I observe severe underutilization of CPU in my Databricks job run metrics, on average less than 50% - indicating that I do not parallelize enough tasks in the Spark workflow.
I am especially interested in improving the job's read parallelism. For context, I read multiple tables.
Is my knowledge correct that, concerning the read stage, Spark creates the same amount of tasks as the table-to-read has partitions? Moreover, what does this look like when my table is not partitioned?

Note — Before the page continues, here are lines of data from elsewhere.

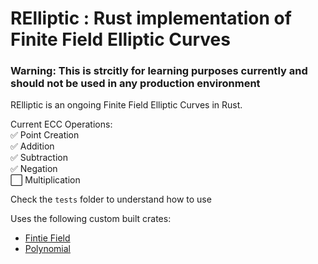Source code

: # RElliptic : Rust implementation of Finite Field Elliptic Curves

### Warning: This is strcitly for learning purposes currently and should not be used in any production environment

RElliptic is an ongoing Finite Field Elliptic Curves in Rust. 

Current ECC Operations: </br>
✅ Point Creation </br>
✅ Addition </br>
✅ Subtraction </br>
✅ Negation </br>
⬜ Multiplication </br> 


Check the `tests` folder to understand how to use

Uses the following custom built crates:
- [Fintie Field](https://github.com/varun-doshi/modc) </br> 
- [Polynomial](https://github.com/varun-doshi/rpolynomial) </br> 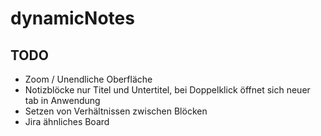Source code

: # dynamicNotes

## TODO

- Zoom / Unendliche Oberfläche
- Notizblöcke nur Titel und Untertitel, bei Doppelklick öffnet sich neuer tab in Anwendung
- Setzen von Verhältnissen zwischen Blöcken
- Jira ähnliches Board
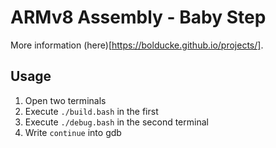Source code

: # ARMv8 Assembly - Baby Step

More information (here)[https://bolducke.github.io/projects/].

## Usage

1. Open two terminals
2. Execute `./build.bash` in the first
3. Execute `./debug.bash` in the second terminal
4. Write `continue` into gdb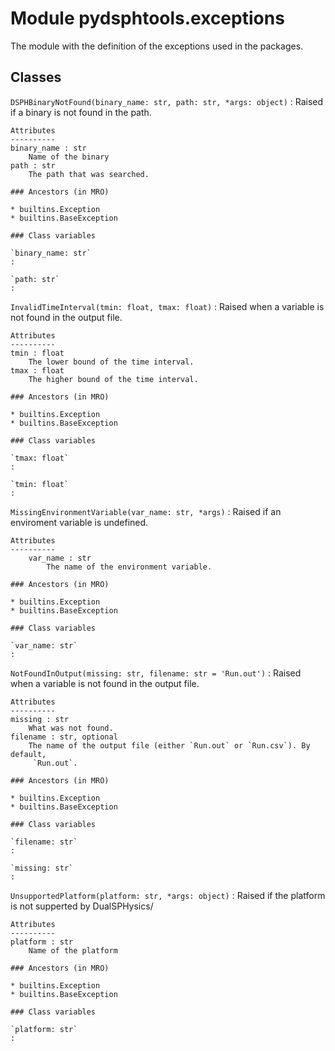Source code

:Module pydsphtools.exceptions
=============================
The module with the definition of the exceptions used in the packages.

Classes
-------

`DSPHBinaryNotFound(binary_name: str, path: str, *args: object)`
:   Raised if a binary is not found in the path.
    
    Attributes
    ----------
    binary_name : str
        Name of the binary
    path : str
        The path that was searched.

    ### Ancestors (in MRO)

    * builtins.Exception
    * builtins.BaseException

    ### Class variables

    `binary_name: str`
    :

    `path: str`
    :

`InvalidTimeInterval(tmin: float, tmax: float)`
:   Raised when a variable is not found in the output file.
    
    Attributes
    ----------
    tmin : float
        The lower bound of the time interval.
    tmax : float
        The higher bound of the time interval.

    ### Ancestors (in MRO)

    * builtins.Exception
    * builtins.BaseException

    ### Class variables

    `tmax: float`
    :

    `tmin: float`
    :

`MissingEnvironmentVariable(var_name: str, *args)`
:   Raised if an enviroment variable is undefined.
    
    Attributes
    ----------
        var_name : str
            The name of the environment variable.

    ### Ancestors (in MRO)

    * builtins.Exception
    * builtins.BaseException

    ### Class variables

    `var_name: str`
    :

`NotFoundInOutput(missing: str, filename: str = 'Run.out')`
:   Raised when a variable is not found in the output file.
    
    Attributes
    ----------
    missing : str
        What was not found.
    filename : str, optional
        The name of the output file (either `Run.out` or `Run.csv`). By default,
         `Run.out`.

    ### Ancestors (in MRO)

    * builtins.Exception
    * builtins.BaseException

    ### Class variables

    `filename: str`
    :

    `missing: str`
    :

`UnsupportedPlatform(platform: str, *args: object)`
:   Raised if the platform is not supperted by DualSPHysics/
    
    Attributes
    ----------
    platform : str
        Name of the platform

    ### Ancestors (in MRO)

    * builtins.Exception
    * builtins.BaseException

    ### Class variables

    `platform: str`
    :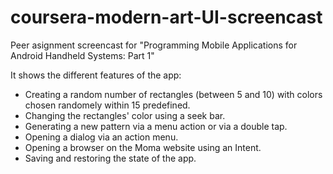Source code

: # coursera-modern-art-UI-screencast

Peer asignment screencast for "Programming Mobile Applications for Android Handheld Systems: Part 1" 

It shows the different features of the app:

* Creating a random number of rectangles (between 5 and 10) with colors chosen randomely within 15 predefined.
* Changing the rectangles' color using a seek bar.
* Generating a new pattern via a menu action or via a double tap.
* Opening a dialog via an action menu.
* Opening a browser on the Moma website using an Intent.
* Saving and restoring the state of the app.
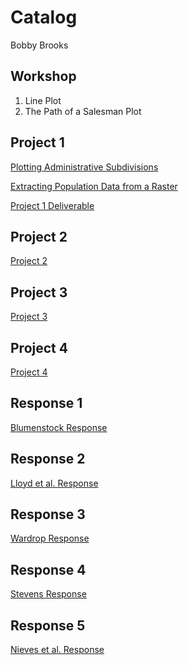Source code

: # Catalog

Bobby Brooks

## Workshop

1. Line Plot
2. The Path of a Salesman Plot

## Project 1

[Plotting Administrative Subdivisions](https://github.com/bobbybWM/Workshop-1/blob/master/Administrative%20Subdivisions%20of%20Peru.md)

[Extracting Population Data from a Raster](https://github.com/bobbybWM/Workshop-1/blob/master/Lima%20Population.md)

[Project 1 Deliverable](https://github.com/bobbybWM/Workshop-1/blob/master/Project%201%20Deliverable.md)

## Project 2
[Project 2](https://github.com/bobbybWM/Workshop-1/blob/master/Project2.md)

## Project 3
[Project 3](https://github.com/bobbybWM/Workshop-1/blob/master/Project3.md)

## Project 4 
[Project 4](https://github.com/bobbybWM/Workshop-1/blob/master/Project4.md)

## Response 1
[Blumenstock Response](https://github.com/bobbybWM/Workshop-1/blob/master/blumenstock.md)



## Response 2
[Lloyd et al. Response](https://github.com/bobbybWM/Workshop-1/commit/624bf88fc128e16b51ba12d876b9d9c44af16051?diff=split)

## Response 3
[Wardrop Response](https://github.com/bobbybWM/Workshop-1/blob/master/Wardrop%20Response.md)

## Response 4
[Stevens Response](https://github.com/bobbybWM/Workshop-1/blob/master/Stevens%20Response.md)

## Response 5
[Nieves et al. Response](https://github.com/bobbybWM/Workshop-1/blob/master/Nieves%20Response.md)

I know that by default the configuration option spark.sql.shuffle.partitions = 200. However, the Spark docs detail that this property applies to wide transformations (i.e. joins & aggregates) happening in shuffle stages which come after the initial read stage if I am not mistaken.
Configures the number of partitions to use when shuffling data for joins or aggregations.
Since reading is neither a join nor an aggregation, I wonder if this default value (i.e. 200) will be the level of Spark parallelism (i.e. 200 tasks) to fill up the 6*16 = 96 cores in my cluster to read that unpartitioned data.
On the unpartitioned table, I have messed with spark.conf.set("spark.sql.files.maxPartitionBytes", "64MB") that controls the maximum number of bytes read per partition (default: 128 MB) to increase the number of Spark partitions, which increases the number of tasks and, therefore, parallelism.
However, I have not seen a significant result in performance.